At the same time, Arad appeared in various children's programs on Channel One. In 1999, she played in the Israeli film Yana's Friends, directed by Arik Kaplun. In 2001 she played in the Israeli telenovela Touching Happiness, in which she played Karin. In the same year she played in the series Closed File, written by Reshef Levi.

In 2001, Arad began working as a DJ and music supervisor. In 2008, she was the music researcher for the feature Borat starring Sacha Baron Cohen.

Arad currently works as a film editor. In 2013 she participated in the Berlinale Talent Campus of the Berlin International Film Festival.

In 2005, Arad married singer Kobi Oz.
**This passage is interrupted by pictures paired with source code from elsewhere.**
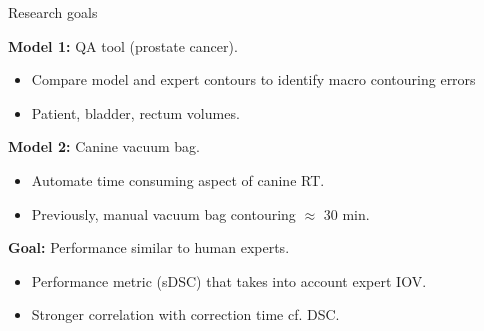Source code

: \documentclass[9pt]{beamer}
\begin{document}
\begin{frame}{Research goals}

\textbf{Model 1:} QA tool (prostate cancer).
\begin{itemize}
\item Compare model and expert contours to identify macro contouring errors
\item Patient, bladder, rectum volumes.

\end{itemize}
\vspace{4mm}

\textbf{Model 2:} Canine vacuum bag.
\begin{itemize}
\item Automate time consuming aspect of canine RT.
\item Previously, manual vacuum bag contouring $\approx$ 30 min.
\end{itemize}
\vspace{3mm}

\textbf{Goal:} Performance similar to human experts.
\begin{itemize}
\item Performance metric (sDSC) that takes into account expert IOV.\footnotemark[4]
\item Stronger correlation with correction time cf. DSC.\footnotemark[5]
\end{itemize}
\end{frame}

\end{document}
In 2009 they divorced.

== Cinematic career ==
In 2009, Arad participated in the DocChallenge competition as part of the DocAviv Festival and won the editing prize for the documentary The Walking Man directed by Noam Pinchas.

In 2011, she edited Li At Glick's film Bright Night, which participated in the Berlin International Film Festival.
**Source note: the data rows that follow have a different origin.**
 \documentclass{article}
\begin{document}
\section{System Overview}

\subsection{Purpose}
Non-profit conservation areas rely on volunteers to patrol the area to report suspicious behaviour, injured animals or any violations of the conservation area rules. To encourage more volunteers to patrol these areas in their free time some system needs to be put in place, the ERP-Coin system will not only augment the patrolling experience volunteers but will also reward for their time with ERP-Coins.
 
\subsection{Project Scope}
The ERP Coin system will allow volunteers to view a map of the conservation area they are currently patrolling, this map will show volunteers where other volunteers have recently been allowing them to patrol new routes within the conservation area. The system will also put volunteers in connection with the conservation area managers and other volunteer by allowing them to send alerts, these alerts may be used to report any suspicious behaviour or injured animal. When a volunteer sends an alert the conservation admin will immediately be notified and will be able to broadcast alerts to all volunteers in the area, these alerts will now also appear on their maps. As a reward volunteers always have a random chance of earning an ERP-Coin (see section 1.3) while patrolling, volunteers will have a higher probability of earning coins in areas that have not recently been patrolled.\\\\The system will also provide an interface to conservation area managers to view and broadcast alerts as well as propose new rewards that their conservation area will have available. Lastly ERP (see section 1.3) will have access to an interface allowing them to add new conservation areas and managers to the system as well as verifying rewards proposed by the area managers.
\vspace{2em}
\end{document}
Arad edited Heder 514, directed by Sharon Bar-Ziv in 2012. The film was nominated for six prizes at film festivals around the world, and won a special mention at the Tribeca Film Festival, and the Best Director at the Granada Film Festival, Cines del Sur.

In 2013, Arad edited Mind the Gap, a short film by Tom Darom, which won the Best Film Award at the Impro Festival, and participated in the Haifa Film Festival 2013. Another short film Michtav MeHaAvar (A Letter from the Past) by Ofer Zingerman was nominated for the 2014 Ophir Awards.
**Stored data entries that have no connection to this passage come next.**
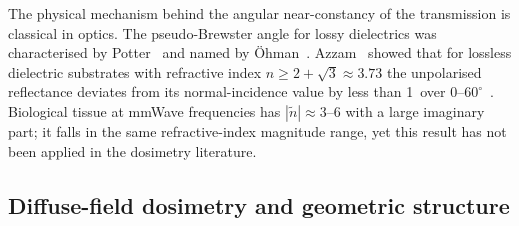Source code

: \documentclass[11pt,a4paper]{article}
\theoremstyle{definition}      %
\newcommand{\ntilde}{\tilde{n}}
\begin{document}
The physical mechanism behind the angular near-constancy of the
transmission is classical in optics.
The pseudo-Brewster angle for lossy dielectrics was characterised by
Potter~\cite{Potter1970} and named by
\"{O}hman~\cite{Ohman1977}.
Azzam~\cite{Azzam2015} showed that for lossless dielectric substrates
with refractive index $n \ge 2+\sqrt{3} \approx 3.73$ the unpolarised
reflectance deviates from its normal-incidence value by less than 1\,%
over $0$--$60^\circ$~\cite{BornWolf1999}.
Biological tissue at mmWave frequencies has $|\ntilde| \approx 3$--6
with a large imaginary part; it falls in the same refractive-index
magnitude range, yet this result has not been applied in the dosimetry
literature.

\subsection{Diffuse-field dosimetry and geometric structure}
\end{document}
Between the years 2010-2014, Arad served as editor of promos and video works for various productions at the Gesher Theater, and performed multimedia for Kreutzer Sonata directed by Yevgeny Aryeh, and Falling Out of Time directed by Yehezkel Lazarov.

In 2015 she edited two feature films: Meni Yaesh's second film, Our Father, and Arik Rothstein's first film, Antenna.

In September 2016, she won the Ophir Award for Best Film Editing for editing Our Father. In October 2016, she won the editing prize for Antenna at the Haifa International Film Festival.

In 2018 she edited the documentary film "Family in Transition" which won the prize for best film at the DocAviv Festival.

In 2019 Arad edited the feature film Incitement, a psychological thriller detailing the year leading to the assassination of Israel's Prime Minister, Yitzhak Rabin, from the point of view of the assassin. The film received the 2019 Ophir Award for Best Picture, and was selected as the Israeli entry for the Best International Feature Film at the 92nd Academy Awards.

In 2020 Arad was chosen to be part of the European Film Academy. She is the first Israeli film editor to be invited to the academy.

In 2021, Shira edited the mini-series, "After Midnight: The Darkest Secret in Town", by Keren Shayo. Shira was nominated for Best Picture Editing in the 2022 Israeli Academy Awards for her work on the series.

In 2023, Shira edited the documentary film "Poliker: The Child Within Me". The film opened the DocAviv International Film Festival and was nominated for the Best Documentary Award in the Israeli Academy Awards 2023. It also won the audience choice awards for Best Documentary in the Israeli Film Festival in LA, 2024. Shira was both editor and co-writer of this film.